FIG. 1.

Cross-linking of small GTPases with l-lysine by DNT. (A) Recombinant RhoA (2 μM) was treated with ΔDNT (100 nM) at increasing concentrations of l-[¹⁴C]lysine. After incubation, the proteins were separated from free lysine by SDS-PAGE, and the modification was analyzed by phosphorimaging. (B) MALDI-MS spectra in gel digestion of modified RhoA. Gel plugs of RhoA modified in the absence (a) or presence (b) of ethylenediamine or in the presence of lysine (c), were excised and destained for 1 h in 40% acetonitrile–60% hydrogencarbonate (50 mM, pH 7.8). The plugs were subsequently dried in a vacuum centrifuge for 15 min.
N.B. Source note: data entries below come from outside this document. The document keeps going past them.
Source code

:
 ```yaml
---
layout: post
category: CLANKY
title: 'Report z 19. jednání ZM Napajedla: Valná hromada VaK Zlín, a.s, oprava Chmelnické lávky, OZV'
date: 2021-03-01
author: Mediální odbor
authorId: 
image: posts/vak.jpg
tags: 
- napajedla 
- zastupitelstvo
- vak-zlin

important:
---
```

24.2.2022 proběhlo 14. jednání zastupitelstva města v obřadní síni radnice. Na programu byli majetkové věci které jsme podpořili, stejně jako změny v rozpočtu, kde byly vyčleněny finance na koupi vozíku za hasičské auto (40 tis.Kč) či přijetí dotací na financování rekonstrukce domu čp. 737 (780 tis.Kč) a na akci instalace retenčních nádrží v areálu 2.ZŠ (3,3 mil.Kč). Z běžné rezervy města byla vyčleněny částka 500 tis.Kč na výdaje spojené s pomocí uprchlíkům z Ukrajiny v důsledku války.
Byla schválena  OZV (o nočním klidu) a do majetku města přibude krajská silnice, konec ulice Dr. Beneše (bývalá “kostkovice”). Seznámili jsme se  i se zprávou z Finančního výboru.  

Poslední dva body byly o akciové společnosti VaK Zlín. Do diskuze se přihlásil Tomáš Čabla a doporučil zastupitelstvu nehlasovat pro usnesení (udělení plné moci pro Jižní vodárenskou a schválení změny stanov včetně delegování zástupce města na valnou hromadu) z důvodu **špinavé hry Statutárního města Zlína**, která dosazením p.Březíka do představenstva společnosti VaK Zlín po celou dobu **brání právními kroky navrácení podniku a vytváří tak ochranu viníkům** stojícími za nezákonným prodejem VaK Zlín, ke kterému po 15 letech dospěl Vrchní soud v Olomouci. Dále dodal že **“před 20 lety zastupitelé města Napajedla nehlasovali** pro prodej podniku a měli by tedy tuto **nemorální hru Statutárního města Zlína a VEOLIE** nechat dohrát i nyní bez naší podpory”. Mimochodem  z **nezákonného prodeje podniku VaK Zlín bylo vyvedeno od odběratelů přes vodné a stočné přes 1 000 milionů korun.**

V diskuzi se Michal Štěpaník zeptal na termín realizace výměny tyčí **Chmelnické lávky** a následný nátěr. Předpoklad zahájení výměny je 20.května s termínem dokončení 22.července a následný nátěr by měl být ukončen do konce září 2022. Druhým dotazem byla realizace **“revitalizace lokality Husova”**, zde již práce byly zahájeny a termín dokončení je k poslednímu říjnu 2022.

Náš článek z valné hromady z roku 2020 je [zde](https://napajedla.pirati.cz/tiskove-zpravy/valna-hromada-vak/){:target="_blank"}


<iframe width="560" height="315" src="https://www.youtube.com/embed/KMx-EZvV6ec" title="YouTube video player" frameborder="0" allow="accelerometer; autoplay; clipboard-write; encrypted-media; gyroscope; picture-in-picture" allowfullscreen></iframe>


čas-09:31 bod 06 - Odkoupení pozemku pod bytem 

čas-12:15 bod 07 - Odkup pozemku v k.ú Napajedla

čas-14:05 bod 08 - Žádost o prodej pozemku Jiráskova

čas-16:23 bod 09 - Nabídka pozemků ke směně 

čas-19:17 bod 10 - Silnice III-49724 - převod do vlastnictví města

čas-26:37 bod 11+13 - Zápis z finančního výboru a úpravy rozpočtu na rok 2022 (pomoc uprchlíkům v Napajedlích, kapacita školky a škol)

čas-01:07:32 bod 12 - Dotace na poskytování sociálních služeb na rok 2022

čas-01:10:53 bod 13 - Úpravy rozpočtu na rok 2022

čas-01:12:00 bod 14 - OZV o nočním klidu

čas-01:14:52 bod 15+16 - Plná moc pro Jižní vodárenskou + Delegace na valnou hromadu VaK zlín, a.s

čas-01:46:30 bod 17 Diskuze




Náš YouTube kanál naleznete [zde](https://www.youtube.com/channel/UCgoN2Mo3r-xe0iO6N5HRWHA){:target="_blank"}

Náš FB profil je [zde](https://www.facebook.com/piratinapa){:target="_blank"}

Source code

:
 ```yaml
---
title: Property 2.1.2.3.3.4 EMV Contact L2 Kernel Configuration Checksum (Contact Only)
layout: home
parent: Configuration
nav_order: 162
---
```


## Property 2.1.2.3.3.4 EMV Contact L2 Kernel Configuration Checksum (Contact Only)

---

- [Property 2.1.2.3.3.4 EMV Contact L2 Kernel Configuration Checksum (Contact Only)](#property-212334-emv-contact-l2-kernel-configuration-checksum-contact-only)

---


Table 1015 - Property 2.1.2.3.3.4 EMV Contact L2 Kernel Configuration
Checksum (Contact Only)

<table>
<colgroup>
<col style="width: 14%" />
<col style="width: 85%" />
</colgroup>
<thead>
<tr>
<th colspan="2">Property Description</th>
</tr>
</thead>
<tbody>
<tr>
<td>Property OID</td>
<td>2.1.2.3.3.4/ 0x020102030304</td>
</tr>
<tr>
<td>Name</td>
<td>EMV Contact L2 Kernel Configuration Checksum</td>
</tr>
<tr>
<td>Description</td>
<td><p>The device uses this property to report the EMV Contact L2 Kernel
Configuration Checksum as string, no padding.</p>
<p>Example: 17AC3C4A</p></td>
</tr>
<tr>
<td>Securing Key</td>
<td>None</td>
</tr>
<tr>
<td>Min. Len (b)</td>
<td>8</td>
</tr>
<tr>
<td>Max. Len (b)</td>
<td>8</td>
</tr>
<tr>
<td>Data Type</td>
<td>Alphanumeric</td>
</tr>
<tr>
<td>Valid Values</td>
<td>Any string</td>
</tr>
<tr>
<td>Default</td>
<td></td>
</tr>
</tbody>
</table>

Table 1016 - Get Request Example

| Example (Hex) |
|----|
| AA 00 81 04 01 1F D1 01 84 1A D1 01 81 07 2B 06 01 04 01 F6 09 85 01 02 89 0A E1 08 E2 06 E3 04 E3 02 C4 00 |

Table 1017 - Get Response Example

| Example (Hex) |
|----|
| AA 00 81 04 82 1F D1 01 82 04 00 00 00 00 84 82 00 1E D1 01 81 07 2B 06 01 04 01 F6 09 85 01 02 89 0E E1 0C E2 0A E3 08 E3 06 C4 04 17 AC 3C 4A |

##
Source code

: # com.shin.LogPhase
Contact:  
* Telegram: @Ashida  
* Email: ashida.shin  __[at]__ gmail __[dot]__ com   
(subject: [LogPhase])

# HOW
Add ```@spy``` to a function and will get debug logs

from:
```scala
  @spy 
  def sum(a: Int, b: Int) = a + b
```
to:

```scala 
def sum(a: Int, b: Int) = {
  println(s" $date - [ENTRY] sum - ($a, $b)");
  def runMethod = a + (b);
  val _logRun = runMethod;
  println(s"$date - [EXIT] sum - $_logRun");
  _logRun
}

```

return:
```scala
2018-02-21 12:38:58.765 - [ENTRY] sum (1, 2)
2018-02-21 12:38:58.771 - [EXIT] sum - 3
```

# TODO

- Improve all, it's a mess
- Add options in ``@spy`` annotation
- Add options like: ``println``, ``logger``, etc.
Thereafter, trypsin digestion was carried out for 12 h at 37°C. (a) Deamidation of glutamine-63 of RhoA by GST-ΔDNT results in a mass shift of the peptide of 1 Da. (b) Transglutamination of glutamine-63 of RhoA by GST-ΔDNT in the presence of ethylenediamine results in a mass shift of the peptide of 43 Da. (c) Transglutamination of glutamine-63 of RhoA by GST-ΔDNT in the presence of lysine results in a mass shift of 129 Da. (Note that the mass is given as mass + H⁺). (C) The small GTPases RhoA, Rac1, Cdc42, Ras, and Ral were incubated with GST-ΔDNT in the presence of 40 μM l-[¹⁴C]lysine. After incubation, the proteins were separated from free lysine by SDS-PAGE, and the modification was analyzed by phosphorimaging (shown).